‘I am fighting Russians not because I hate Russia.’ The story of a Ukrainian volunteer infantryman

Yevhen_Shybalov

In a military position. “I wish you strength and good health,” is written in the picture. From Yevhen Shybalov's personal archive.

The tactics an infantryman uses to survive at war are very similar to the evolutionarily developed tactics of a cockroach surviving in your kitchen. 

You should sit quietly in a dark wet hole, ideally without any noise or movement, so you don’t somehow give away your presence. But at the same time, you should watch closely and listen carefully to what is going on around you.  

When you venture into an open space, do it very quickly and don’t stay there longer than necessary to perform your task. 
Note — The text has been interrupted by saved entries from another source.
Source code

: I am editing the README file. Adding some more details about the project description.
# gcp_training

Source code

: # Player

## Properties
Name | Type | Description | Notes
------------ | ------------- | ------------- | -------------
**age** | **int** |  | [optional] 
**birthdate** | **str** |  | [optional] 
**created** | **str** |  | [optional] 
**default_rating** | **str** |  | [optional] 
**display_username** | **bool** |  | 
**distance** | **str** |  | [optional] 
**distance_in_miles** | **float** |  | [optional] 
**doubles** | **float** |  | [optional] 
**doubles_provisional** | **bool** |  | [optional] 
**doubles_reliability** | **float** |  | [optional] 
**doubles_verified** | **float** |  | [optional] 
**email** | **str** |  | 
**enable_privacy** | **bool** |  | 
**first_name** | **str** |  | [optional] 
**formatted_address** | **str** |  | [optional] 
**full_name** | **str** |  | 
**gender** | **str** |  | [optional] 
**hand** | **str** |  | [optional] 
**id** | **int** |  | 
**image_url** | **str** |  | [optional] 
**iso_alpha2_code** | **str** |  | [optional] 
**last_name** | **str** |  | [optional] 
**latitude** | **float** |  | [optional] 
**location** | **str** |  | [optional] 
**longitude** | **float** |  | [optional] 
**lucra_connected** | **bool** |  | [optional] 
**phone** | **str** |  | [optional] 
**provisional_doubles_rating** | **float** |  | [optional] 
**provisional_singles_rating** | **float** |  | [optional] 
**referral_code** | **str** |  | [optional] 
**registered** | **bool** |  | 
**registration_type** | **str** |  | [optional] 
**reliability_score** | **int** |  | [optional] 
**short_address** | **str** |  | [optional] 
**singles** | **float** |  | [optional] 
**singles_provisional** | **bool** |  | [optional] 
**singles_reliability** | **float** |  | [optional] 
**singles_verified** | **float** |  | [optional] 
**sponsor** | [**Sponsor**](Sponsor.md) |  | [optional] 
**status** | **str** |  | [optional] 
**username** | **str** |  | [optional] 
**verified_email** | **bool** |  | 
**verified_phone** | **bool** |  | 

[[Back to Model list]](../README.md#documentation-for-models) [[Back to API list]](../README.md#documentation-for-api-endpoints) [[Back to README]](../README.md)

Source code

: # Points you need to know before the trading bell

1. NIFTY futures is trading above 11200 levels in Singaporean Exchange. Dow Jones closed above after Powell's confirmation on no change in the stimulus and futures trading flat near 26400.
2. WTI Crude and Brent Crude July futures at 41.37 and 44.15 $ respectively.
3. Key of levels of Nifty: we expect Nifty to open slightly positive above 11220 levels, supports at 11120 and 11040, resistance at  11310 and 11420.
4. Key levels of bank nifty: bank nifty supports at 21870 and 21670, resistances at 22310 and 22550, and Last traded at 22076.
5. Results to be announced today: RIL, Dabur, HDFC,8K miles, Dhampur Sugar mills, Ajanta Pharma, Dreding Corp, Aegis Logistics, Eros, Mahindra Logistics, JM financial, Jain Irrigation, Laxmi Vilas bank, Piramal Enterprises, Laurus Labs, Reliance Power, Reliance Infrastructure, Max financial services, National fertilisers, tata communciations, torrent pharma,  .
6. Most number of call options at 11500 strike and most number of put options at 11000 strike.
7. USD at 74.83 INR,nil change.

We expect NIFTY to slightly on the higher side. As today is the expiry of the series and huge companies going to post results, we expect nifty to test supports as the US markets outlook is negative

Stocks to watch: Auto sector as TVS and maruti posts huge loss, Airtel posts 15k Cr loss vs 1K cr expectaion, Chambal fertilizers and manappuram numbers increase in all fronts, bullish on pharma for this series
If a bright light flashes somewhere and a scream is heard, “Oooh fuck!” — you've lost, and it's highly possible that you'll soon be killed. Because somewhere out there, behind the unseeable horizon, a deadly slipper is already coming after you.   

Unlike a cockroach, an infantryman can also dig himself a hole if there isn't a suitable one. For this, he has his main superweapon — a shovel. And his second asset is not weapons but his eyes and ears. Namely, radios for communication and optical equipment for observation: quadcopters, night vision devices, and infrared thermal imaging cameras.    

An army spade with a short holder, which has not changed much in the last century, is humankind's most brilliant creation that has saved innumerable soldiers’ lives. Its main advantage is that one can dig a trench with it while lying down. It is deadly important under heavy artillery fire when “to stand upright” and “to commit suicide” are the same thing. 

Drones loaded with optical equipment are buzzing disgustingly somewhere high in the sky. They see you, but you don't see them. Many kilometers away from the frontline, a radar is wiggling back and forth — its elephantine ears tracking any military presence in the airwaves. At night, a lot of observant eyes are watching infantrymen sweating with fear in their trenches. 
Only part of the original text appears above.